Based on the discussions on web scraping in our previous blogs, we believe that the future of web scraping is very promising for the following reasons. First, the permeation of Internet and web technology allows massive amount of data accessible from the web. Since one of the characteristics of “Big Data” is about utilizing both structured and perhaps more importantly unstructured data [1], web scraping is a popular tool in capturing unstructured data on the Internet. In addition, a wide of range of web scraping vendors exist, such as Mozenda and import.io. Individuals can create customized scrapping programs as well by using open source programming languages such as Python, R and Ruby. Start-up companies can use cheap data from the web crawling without significant investment in purchasing external data [2].
Yet, numerous challenges exists in web scraping technology. Since everyone equipped with web scraping skills can crawl information from the Internet, it leads to significant redundancies in web scraping effort, and results in unnecessary waste of man-power.

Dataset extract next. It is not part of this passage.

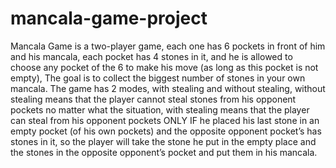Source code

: # mancala-game-project
Mancala Game is a two-player game, each one has 6 pockets in front of him and his mancala, each pocket has 4 stones in it, and he is allowed to choose any pocket of the 6 to make his move (as long as this pocket is not empty), The goal is to collect the biggest number of stones in your own mancala. The game has 2 modes, with stealing and without stealing, without stealing means that the player cannot steal stones from his opponent pockets no matter what the situation, with stealing means that the player can steal from his opponent pockets ONLY IF he placed his last stone in an empty pocket (of his own pockets) and the opposite opponent pocket’s has stones in it, so the player will take the stone he put in the empty place and the stones in the opposite opponent’s pocket and put them in his mancala.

Also, in order to retrieve necessary information from the web, people oftentimes need to crawl extensively but only utilize a small subset of the scrapped content. As such, collaborative scraping could possibly be a future trend – there will be one web crawler engaged in broad scrapping, and therefore other parties can scrape data crawled via an API. Furthermore, although web scraping possess the potential to harvest unstructured data, most techniques still focus on text retrieval instead of multimedia file processing. In addition, from infrastructure perspective, as websites become increasingly complex, it imposes more demands on computers’ processing capacity to perform web scrapping [3].
Web scraping has also led to privacy concerns. For instance, eBay in 2000 filed a lawsuit against a bidding system, which crawled data from eBay website to gain bidding insights. Similarly, a major US airline suited a travel agency for scraping its flight pricing data and providing it to that airline’s competitors. Both examples demonstrate how unintended users are able to take advantages of a company’s business via web scraping, and disrupt its normal business operations. However, most of the web scraping related legal cases indicates that although companies can include “do not scrape” under terms of usage for their websites, this clause alone is not legally effective unless users explicitly agree to the term [2]. If companies can figure out a way to restrict users from web scraping, most likely via a technological solution instead of a legal one, might cause decline in commercial usage of web scrapping.
[1] United Nations Global Pulse. “Big Data for Development: Opportunities & Challenges.” United Nations Global Pulse, May 2012. Web. 18 April 2014. < http://www.unglobalpulse.org/sites/default/files/BigDataforDevelopment-UNGlobalPulseJune2012.pdf>.
[2] Distil. “Is web scraping illegal? Depends on what the meaning of the word is is.” Distil, June 2013. Web. 18 April 2014.
[3] Shestakov, Denis. “Current challenges in web crawling.” 13th International Conference on Web Engineering. August 2013. Web. 18 April 2014. <
http://www.slideshare.net/denshe/icwe13-tutorial-webcrawling>.